● **Assigned task**
Pull out every line below that contains the word "copy".
-- Opening Marker --
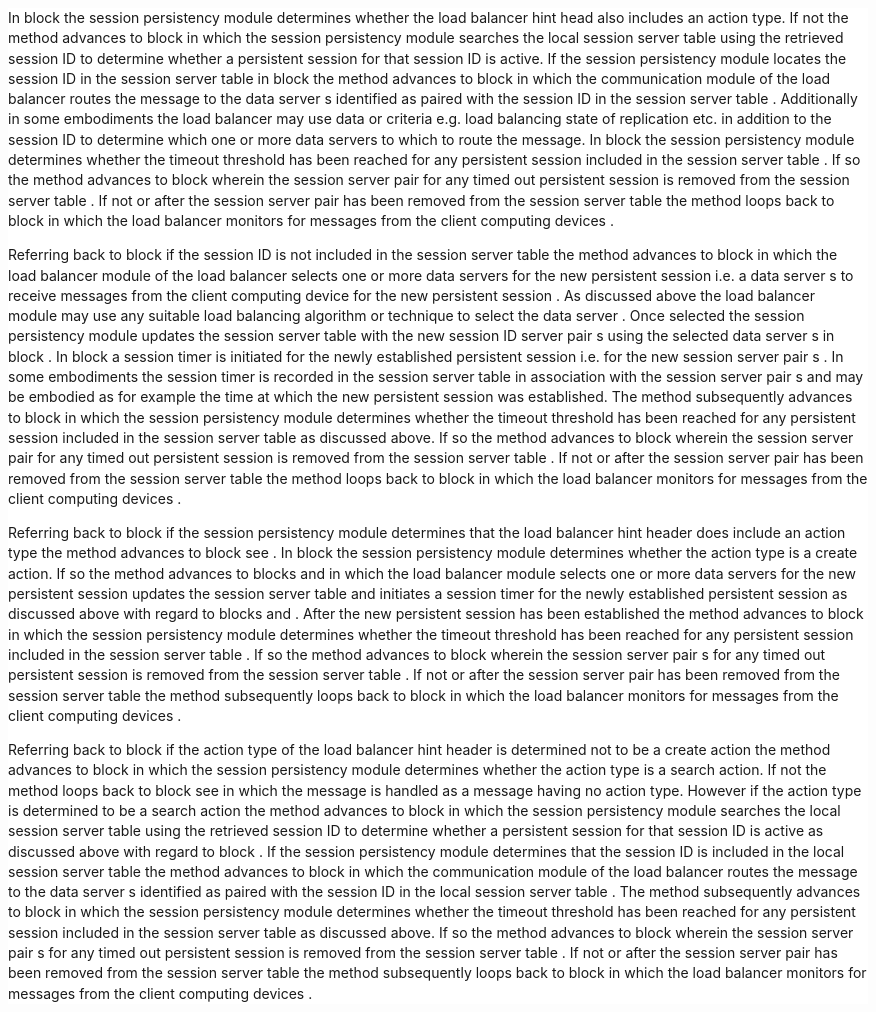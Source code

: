 In block the session persistency module determines whether the load balancer hint head also includes an action type. If not the method advances to block in which the session persistency module searches the local session server table using the retrieved session ID to determine whether a persistent session for that session ID is active. If the session persistency module locates the session ID in the session server table in block the method advances to block in which the communication module of the load balancer routes the message to the data server s identified as paired with the session ID in the session server table . Additionally in some embodiments the load balancer may use data or criteria e.g. load balancing state of replication etc. in addition to the session ID to determine which one or more data servers to which to route the message. In block the session persistency module determines whether the timeout threshold has been reached for any persistent session included in the session server table . If so the method advances to block wherein the session server pair for any timed out persistent session is removed from the session server table . If not or after the session server pair has been removed from the session server table the method loops back to block in which the load balancer monitors for messages from the client computing devices .

Referring back to block if the session ID is not included in the session server table the method advances to block in which the load balancer module of the load balancer selects one or more data servers for the new persistent session i.e. a data server s to receive messages from the client computing device for the new persistent session . As discussed above the load balancer module may use any suitable load balancing algorithm or technique to select the data server . Once selected the session persistency module updates the session server table with the new session ID server pair s using the selected data server s in block . In block a session timer is initiated for the newly established persistent session i.e. for the new session server pair s . In some embodiments the session timer is recorded in the session server table in association with the session server pair s and may be embodied as for example the time at which the new persistent session was established. The method subsequently advances to block in which the session persistency module determines whether the timeout threshold has been reached for any persistent session included in the session server table as discussed above. If so the method advances to block wherein the session server pair for any timed out persistent session is removed from the session server table . If not or after the session server pair has been removed from the session server table the method loops back to block in which the load balancer monitors for messages from the client computing devices .

Referring back to block if the session persistency module determines that the load balancer hint header does include an action type the method advances to block see . In block the session persistency module determines whether the action type is a create action. If so the method advances to blocks and in which the load balancer module selects one or more data servers for the new persistent session updates the session server table and initiates a session timer for the newly established persistent session as discussed above with regard to blocks and . After the new persistent session has been established the method advances to block in which the session persistency module determines whether the timeout threshold has been reached for any persistent session included in the session server table . If so the method advances to block wherein the session server pair s for any timed out persistent session is removed from the session server table . If not or after the session server pair has been removed from the session server table the method subsequently loops back to block in which the load balancer monitors for messages from the client computing devices .

Referring back to block if the action type of the load balancer hint header is determined not to be a create action the method advances to block in which the session persistency module determines whether the action type is a search action. If not the method loops back to block see in which the message is handled as a message having no action type. However if the action type is determined to be a search action the method advances to block in which the session persistency module searches the local session server table using the retrieved session ID to determine whether a persistent session for that session ID is active as discussed above with regard to block . If the session persistency module determines that the session ID is included in the local session server table the method advances to block in which the communication module of the load balancer routes the message to the data server s identified as paired with the session ID in the local session server table . The method subsequently advances to block in which the session persistency module determines whether the timeout threshold has been reached for any persistent session included in the session server table as discussed above. If so the method advances to block wherein the session server pair s for any timed out persistent session is removed from the session server table . If not or after the session server pair has been removed from the session server table the method subsequently loops back to block in which the load balancer monitors for messages from the client computing devices .
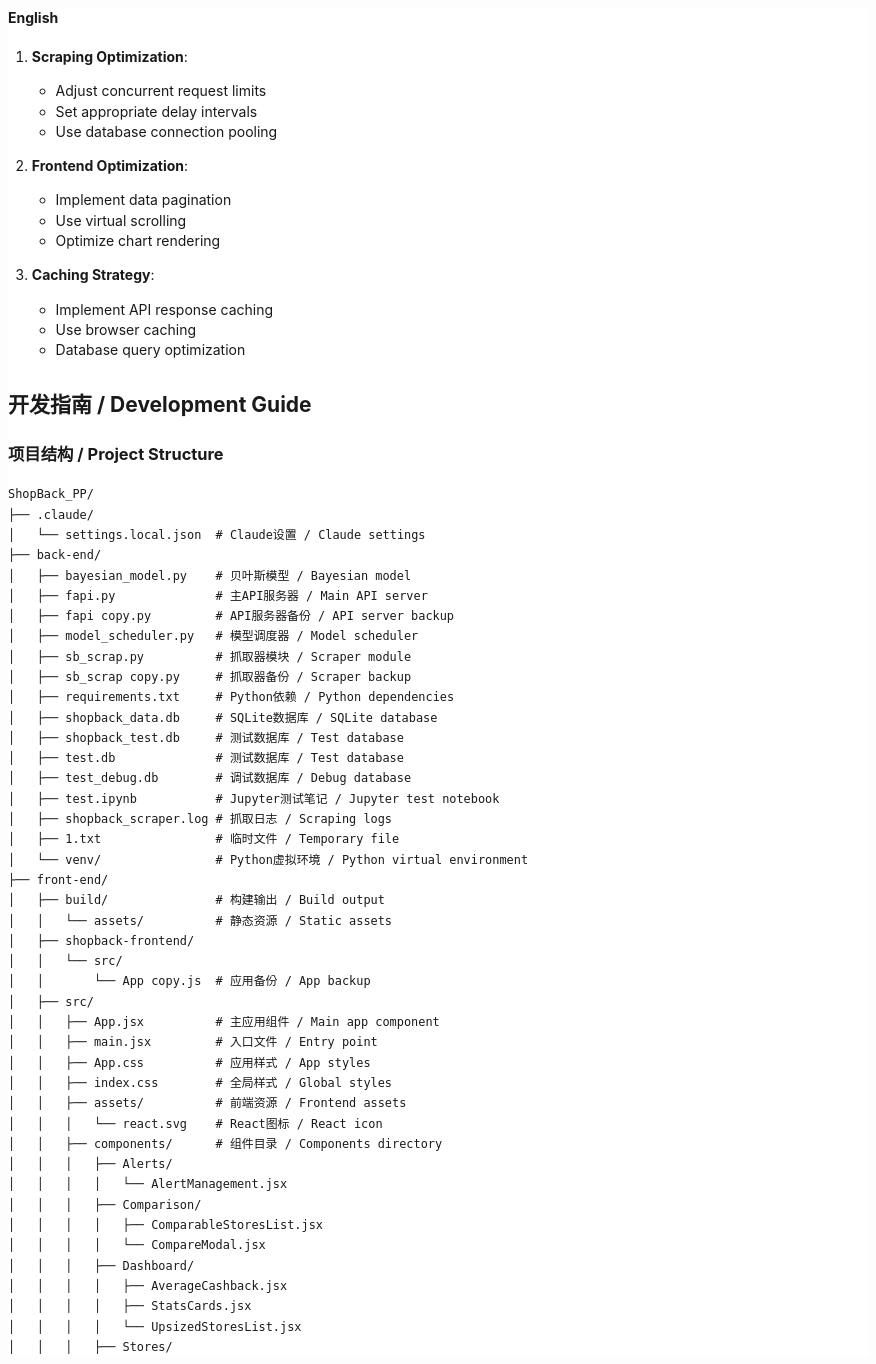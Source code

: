 #### English
1. **Scraping Optimization**:
   - Adjust concurrent request limits
   - Set appropriate delay intervals
   - Use database connection pooling

2. **Frontend Optimization**:
   - Implement data pagination
   - Use virtual scrolling
   - Optimize chart rendering

3. **Caching Strategy**:
   - Implement API response caching
   - Use browser caching
   - Database query optimization

## 开发指南 / Development Guide

### 项目结构 / Project Structure

```
ShopBack_PP/
├── .claude/
│   └── settings.local.json  # Claude设置 / Claude settings
├── back-end/
│   ├── bayesian_model.py    # 贝叶斯模型 / Bayesian model
│   ├── fapi.py              # 主API服务器 / Main API server
│   ├── fapi copy.py         # API服务器备份 / API server backup
│   ├── model_scheduler.py   # 模型调度器 / Model scheduler
│   ├── sb_scrap.py          # 抓取器模块 / Scraper module
│   ├── sb_scrap copy.py     # 抓取器备份 / Scraper backup
│   ├── requirements.txt     # Python依赖 / Python dependencies
│   ├── shopback_data.db     # SQLite数据库 / SQLite database
│   ├── shopback_test.db     # 测试数据库 / Test database
│   ├── test.db              # 测试数据库 / Test database
│   ├── test_debug.db        # 调试数据库 / Debug database
│   ├── test.ipynb           # Jupyter测试笔记 / Jupyter test notebook
│   ├── shopback_scraper.log # 抓取日志 / Scraping logs
│   ├── 1.txt                # 临时文件 / Temporary file
│   └── venv/                # Python虚拟环境 / Python virtual environment
├── front-end/
│   ├── build/               # 构建输出 / Build output
│   │   └── assets/          # 静态资源 / Static assets
│   ├── shopback-frontend/
│   │   └── src/
│   │       └── App copy.js  # 应用备份 / App backup
│   ├── src/
│   │   ├── App.jsx          # 主应用组件 / Main app component
│   │   ├── main.jsx         # 入口文件 / Entry point
│   │   ├── App.css          # 应用样式 / App styles
│   │   ├── index.css        # 全局样式 / Global styles
│   │   ├── assets/          # 前端资源 / Frontend assets
│   │   │   └── react.svg    # React图标 / React icon
│   │   ├── components/      # 组件目录 / Components directory
│   │   │   ├── Alerts/
│   │   │   │   └── AlertManagement.jsx
│   │   │   ├── Comparison/
│   │   │   │   ├── ComparableStoresList.jsx
│   │   │   │   └── CompareModal.jsx
│   │   │   ├── Dashboard/
│   │   │   │   ├── AverageCashback.jsx
│   │   │   │   ├── StatsCards.jsx
│   │   │   │   └── UpsizedStoresList.jsx
│   │   │   ├── Stores/
```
-- Closing Marker --
● **Task solution**
│   ├── fapi copy.py         # API服务器备份 / API server backup
│   ├── sb_scrap copy.py     # 抓取器备份 / Scraper backup
│   │       └── App copy.js  # 应用备份 / App backup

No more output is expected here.